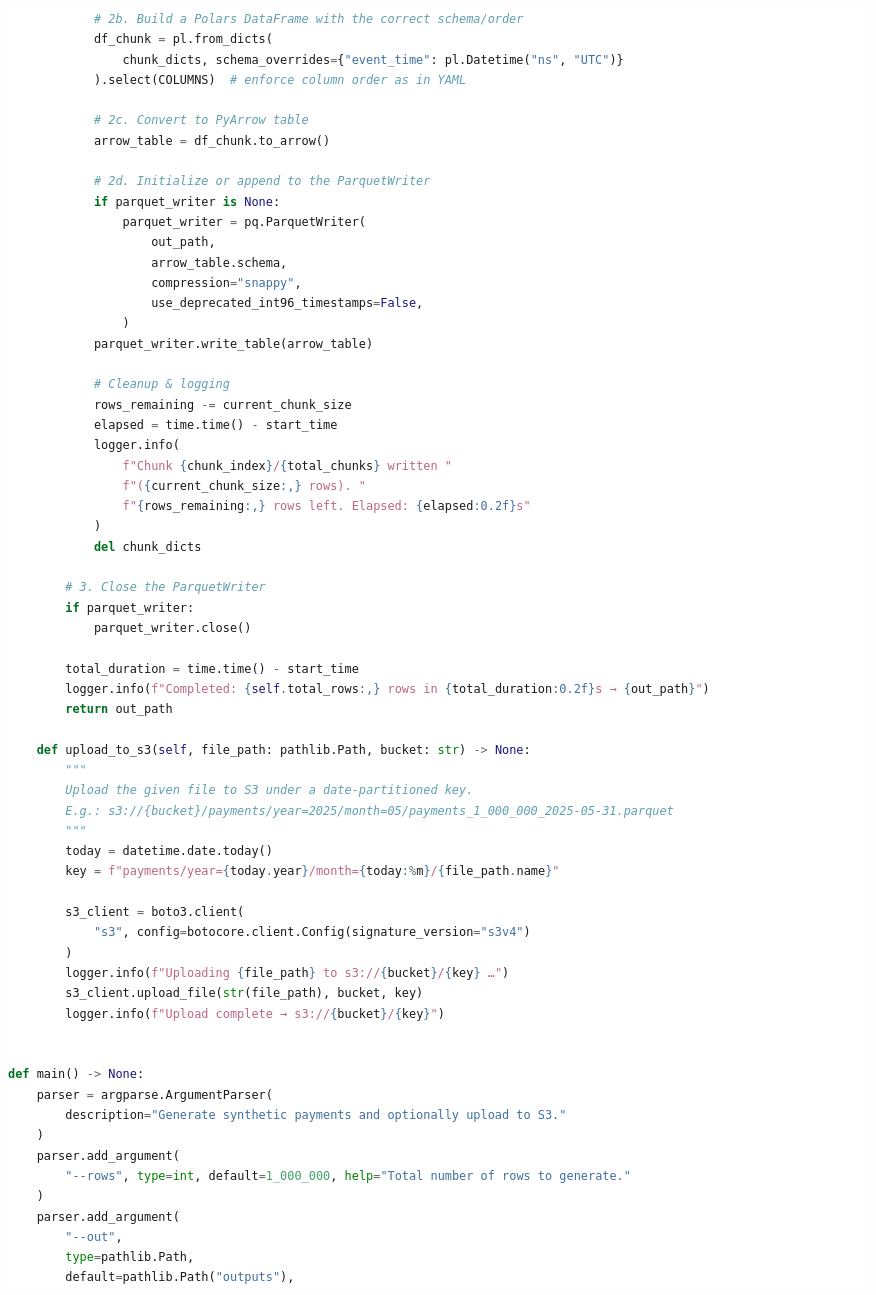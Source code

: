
 ```python
            # 2b. Build a Polars DataFrame with the correct schema/order
            df_chunk = pl.from_dicts(
                chunk_dicts, schema_overrides={"event_time": pl.Datetime("ns", "UTC")}
            ).select(COLUMNS)  # enforce column order as in YAML

            # 2c. Convert to PyArrow table
            arrow_table = df_chunk.to_arrow()

            # 2d. Initialize or append to the ParquetWriter
            if parquet_writer is None:
                parquet_writer = pq.ParquetWriter(
                    out_path,
                    arrow_table.schema,
                    compression="snappy",
                    use_deprecated_int96_timestamps=False,
                )
            parquet_writer.write_table(arrow_table)

            # Cleanup & logging
            rows_remaining -= current_chunk_size
            elapsed = time.time() - start_time
            logger.info(
                f"Chunk {chunk_index}/{total_chunks} written "
                f"({current_chunk_size:,} rows). "
                f"{rows_remaining:,} rows left. Elapsed: {elapsed:0.2f}s"
            )
            del chunk_dicts

        # 3. Close the ParquetWriter
        if parquet_writer:
            parquet_writer.close()

        total_duration = time.time() - start_time
        logger.info(f"Completed: {self.total_rows:,} rows in {total_duration:0.2f}s → {out_path}")
        return out_path

    def upload_to_s3(self, file_path: pathlib.Path, bucket: str) -> None:
        """
        Upload the given file to S3 under a date‐partitioned key.
        E.g.: s3://{bucket}/payments/year=2025/month=05/payments_1_000_000_2025-05-31.parquet
        """
        today = datetime.date.today()
        key = f"payments/year={today.year}/month={today:%m}/{file_path.name}"

        s3_client = boto3.client(
            "s3", config=botocore.client.Config(signature_version="s3v4")
        )
        logger.info(f"Uploading {file_path} to s3://{bucket}/{key} …")
        s3_client.upload_file(str(file_path), bucket, key)
        logger.info(f"Upload complete → s3://{bucket}/{key}")


def main() -> None:
    parser = argparse.ArgumentParser(
        description="Generate synthetic payments and optionally upload to S3."
    )
    parser.add_argument(
        "--rows", type=int, default=1_000_000, help="Total number of rows to generate."
    )
    parser.add_argument(
        "--out",
        type=pathlib.Path,
        default=pathlib.Path("outputs"),
```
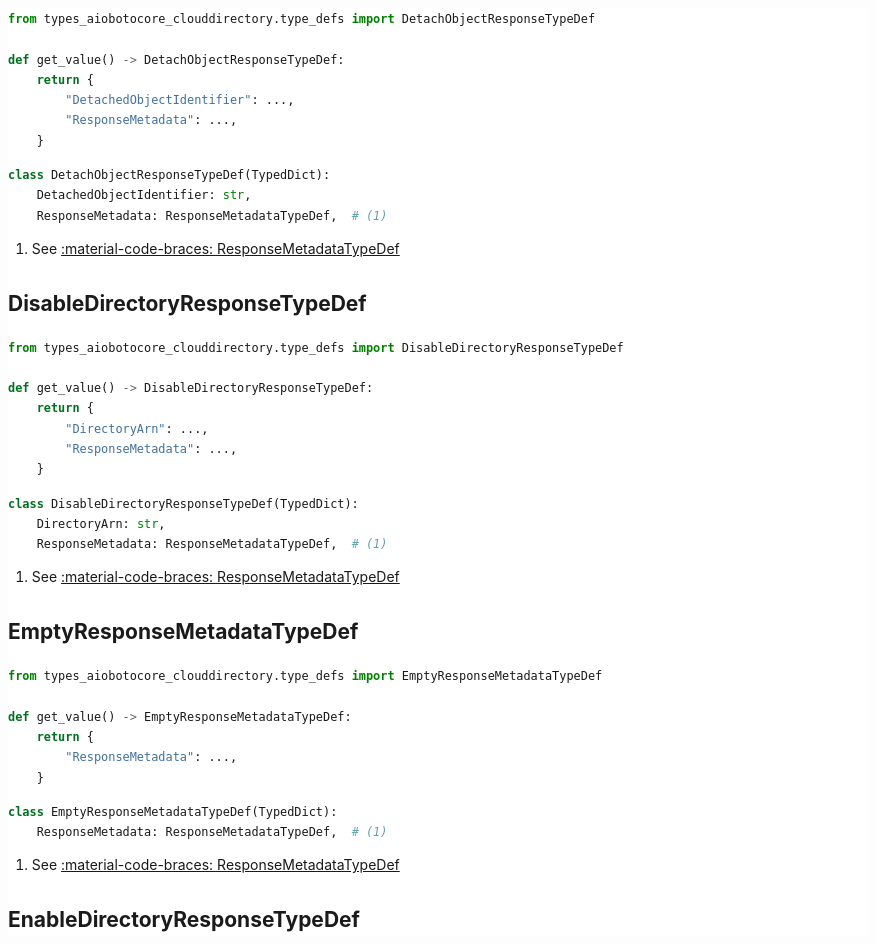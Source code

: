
 ```python title="Usage Example"
from types_aiobotocore_clouddirectory.type_defs import DetachObjectResponseTypeDef

def get_value() -> DetachObjectResponseTypeDef:
    return {
        "DetachedObjectIdentifier": ...,
        "ResponseMetadata": ...,
    }
```

```python title="Definition"
class DetachObjectResponseTypeDef(TypedDict):
    DetachedObjectIdentifier: str,
    ResponseMetadata: ResponseMetadataTypeDef,  # (1)
```

1. See [:material-code-braces: ResponseMetadataTypeDef](./type_defs.md#responsemetadatatypedef) 
## DisableDirectoryResponseTypeDef

```python title="Usage Example"
from types_aiobotocore_clouddirectory.type_defs import DisableDirectoryResponseTypeDef

def get_value() -> DisableDirectoryResponseTypeDef:
    return {
        "DirectoryArn": ...,
        "ResponseMetadata": ...,
    }
```

```python title="Definition"
class DisableDirectoryResponseTypeDef(TypedDict):
    DirectoryArn: str,
    ResponseMetadata: ResponseMetadataTypeDef,  # (1)
```

1. See [:material-code-braces: ResponseMetadataTypeDef](./type_defs.md#responsemetadatatypedef) 
## EmptyResponseMetadataTypeDef

```python title="Usage Example"
from types_aiobotocore_clouddirectory.type_defs import EmptyResponseMetadataTypeDef

def get_value() -> EmptyResponseMetadataTypeDef:
    return {
        "ResponseMetadata": ...,
    }
```

```python title="Definition"
class EmptyResponseMetadataTypeDef(TypedDict):
    ResponseMetadata: ResponseMetadataTypeDef,  # (1)
```

1. See [:material-code-braces: ResponseMetadataTypeDef](./type_defs.md#responsemetadatatypedef) 
## EnableDirectoryResponseTypeDef
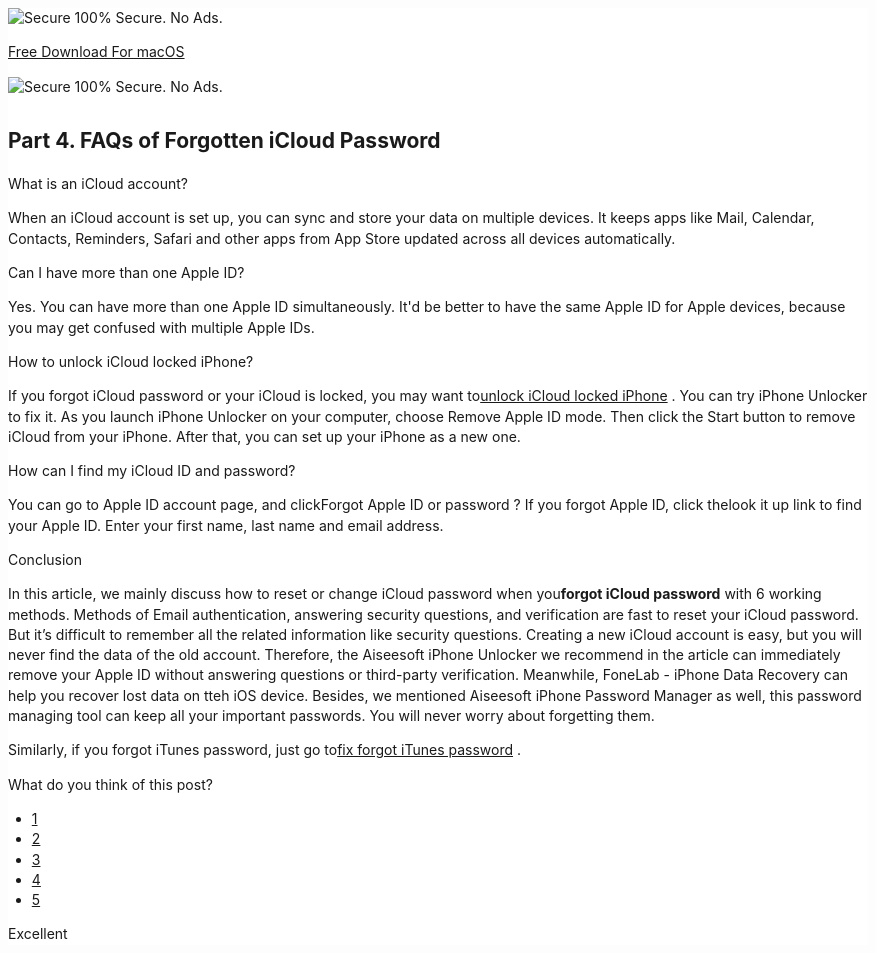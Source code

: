 ![Secure](https://www.aiseesoft.com/images/product/secure.svg) 100% Secure. No Ads.

[Free Download For macOS](https://secure.2checkout.com/order/cart.php?PRODS=4659467&QTY=1&AFFILIATE=108875)

![Secure](https://www.aiseesoft.com/images/product/secure.svg) 100% Secure. No Ads.

## Part 4\. FAQs of Forgotten iCloud Password

What is an iCloud account?

 When an iCloud account is set up, you can sync and store your data on multiple devices. It keeps apps like Mail, Calendar, Contacts, Reminders, Safari and other apps from App Store updated across all devices automatically.

Can I have more than one Apple ID?

 Yes. You can have more than one Apple ID simultaneously. It'd be better to have the same Apple ID for Apple devices, because you may get confused with multiple Apple IDs.

How to unlock iCloud locked iPhone?

 If you forgot iCloud password or your iCloud is locked, you may want to[unlock iCloud locked iPhone](https://tools.techidaily.com/) . You can try iPhone Unlocker to fix it. As you launch iPhone Unlocker on your computer, choose Remove Apple ID mode. Then click the Start button to remove iCloud from your iPhone. After that, you can set up your iPhone as a new one.

How can I find my iCloud ID and password?

 You can go to Apple ID account page, and clickForgot Apple ID or password ? If you forgot Apple ID, click thelook it up link to find your Apple ID. Enter your first name, last name and email address.

Conclusion

 In this article, we mainly discuss how to reset or change iCloud password when you**forgot iCloud password** with 6 working methods. Methods of Email authentication, answering security questions, and verification are fast to reset your iCloud password. But it’s difficult to remember all the related information like security questions. Creating a new iCloud account is easy, but you will never find the data of the old account. Therefore, the Aiseesoft iPhone Unlocker we recommend in the article can immediately remove your Apple ID without answering questions or third-party verification. Meanwhile, FoneLab - iPhone Data Recovery can help you recover lost data on tteh iOS device. Besides, we mentioned Aiseesoft iPhone Password Manager as well, this password managing tool can keep all your important passwords. You will never worry about forgetting them.

 Similarly, if you forgot iTunes password, just go to[fix forgot iTunes password](https://tools.techidaily.com/) .

What do you think of this post?

* [1](https://tools.techidaily.com/)
* [2](https://tools.techidaily.com/)
* [3](https://tools.techidaily.com/)
* [4](https://tools.techidaily.com/)
* [5](https://tools.techidaily.com/)

Excellent
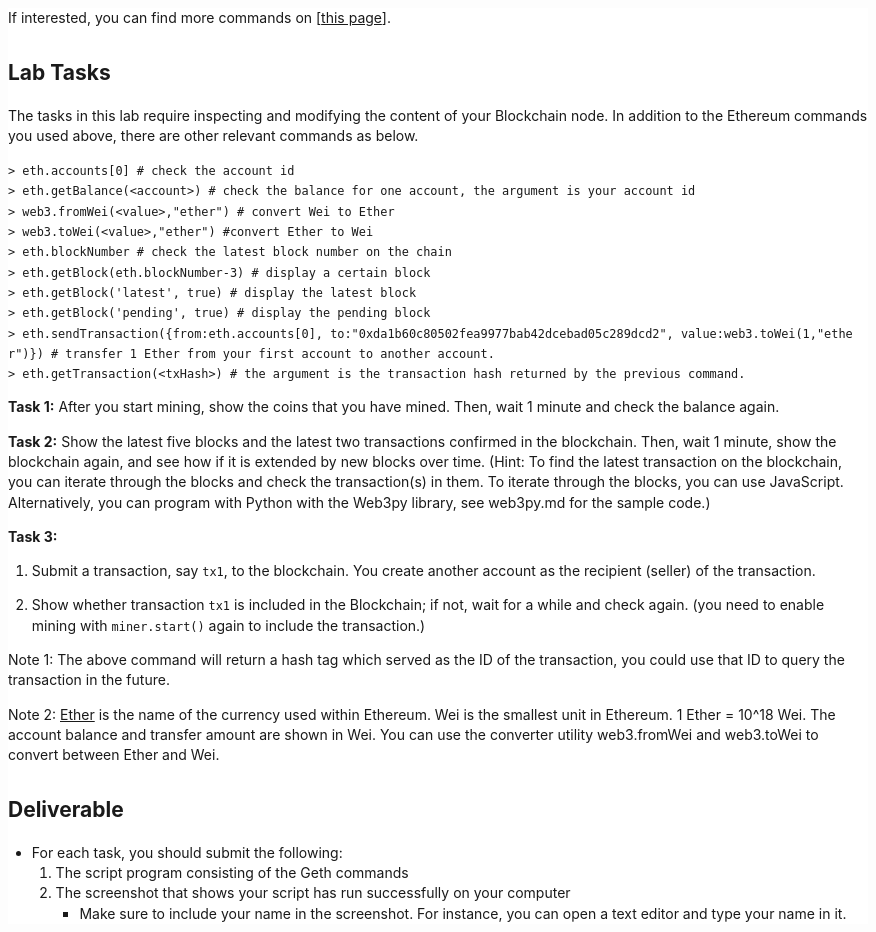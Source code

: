 If interested, you can find more commands on [[this page](https://github.com/ethereum/go-ethereum/wiki/Management-APIs)].


Lab Tasks
---

The tasks in this lab require inspecting and modifying the content of your Blockchain node. In addition to the Ethereum commands you used  above, there are other relevant commands as below.

```
> eth.accounts[0] # check the account id
> eth.getBalance(<account>) # check the balance for one account, the argument is your account id
> web3.fromWei(<value>,"ether") # convert Wei to Ether
> web3.toWei(<value>,"ether") #convert Ether to Wei
> eth.blockNumber # check the latest block number on the chain
> eth.getBlock(eth.blockNumber-3) # display a certain block 
> eth.getBlock('latest', true) # display the latest block
> eth.getBlock('pending', true) # display the pending block
> eth.sendTransaction({from:eth.accounts[0], to:"0xda1b60c80502fea9977bab42dcebad05c289dcd2", value:web3.toWei(1,"ether")}) # transfer 1 Ether from your first account to another account.
> eth.getTransaction(<txHash>) # the argument is the transaction hash returned by the previous command.
```

**Task 1:** After you start mining, show the coins that you have mined. Then, wait 1 minute and check the balance again.

**Task 2:** Show the latest five blocks and the latest two transactions confirmed in the blockchain. Then, wait 1 minute, show the blockchain again, and see how if it is extended by new blocks over time. (Hint: To find the latest transaction on the blockchain, you can iterate through the blocks and check the transaction(s) in them. To iterate through the blocks, you can use JavaScript. Alternatively, you can program with Python with the Web3py library, see web3py.md for the sample code.)

**Task 3:** 

1. Submit a transaction, say `tx1`, to the blockchain. You create another account as the recipient (seller) of the transaction. 

2. Show whether transaction `tx1` is included in the Blockchain; if not, wait for a while and check again. (you need to enable mining with `miner.start()` again to include the transaction.)

Note 1: The above command will return a hash tag which served as the ID of the transaction, you could use that ID to query the transaction in the future.

Note 2: [Ether](http://www.ethdocs.org/en/latest/ether.html) is the name of the currency used within Ethereum. Wei is the smallest unit in Ethereum. 1 Ether = 10^18 Wei. The account balance and transfer amount are shown in Wei. You can use the converter utility web3.fromWei and web3.toWei to convert between Ether and Wei. 


Deliverable
---

- For each task, you should submit the following:
    1. The script program consisting of the Geth commands
    2. The screenshot that shows your script has run successfully on your computer
        - Make sure to include your name in the screenshot. For instance, you can open a text editor and type your name in it.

EXERCISE BRIEF
The answer must consist of every line from the entries that holds the string "payments".

OUTPUT FOR THIS TASK
        E.g.: s3://{bucket}/payments/year=2025/month=05/payments_1_000_000_2025-05-31.parquet
        key = f"payments/year={today.year}/month={today:%m}/{file_path.name}"
        description="Generate synthetic payments and optionally upload to S3."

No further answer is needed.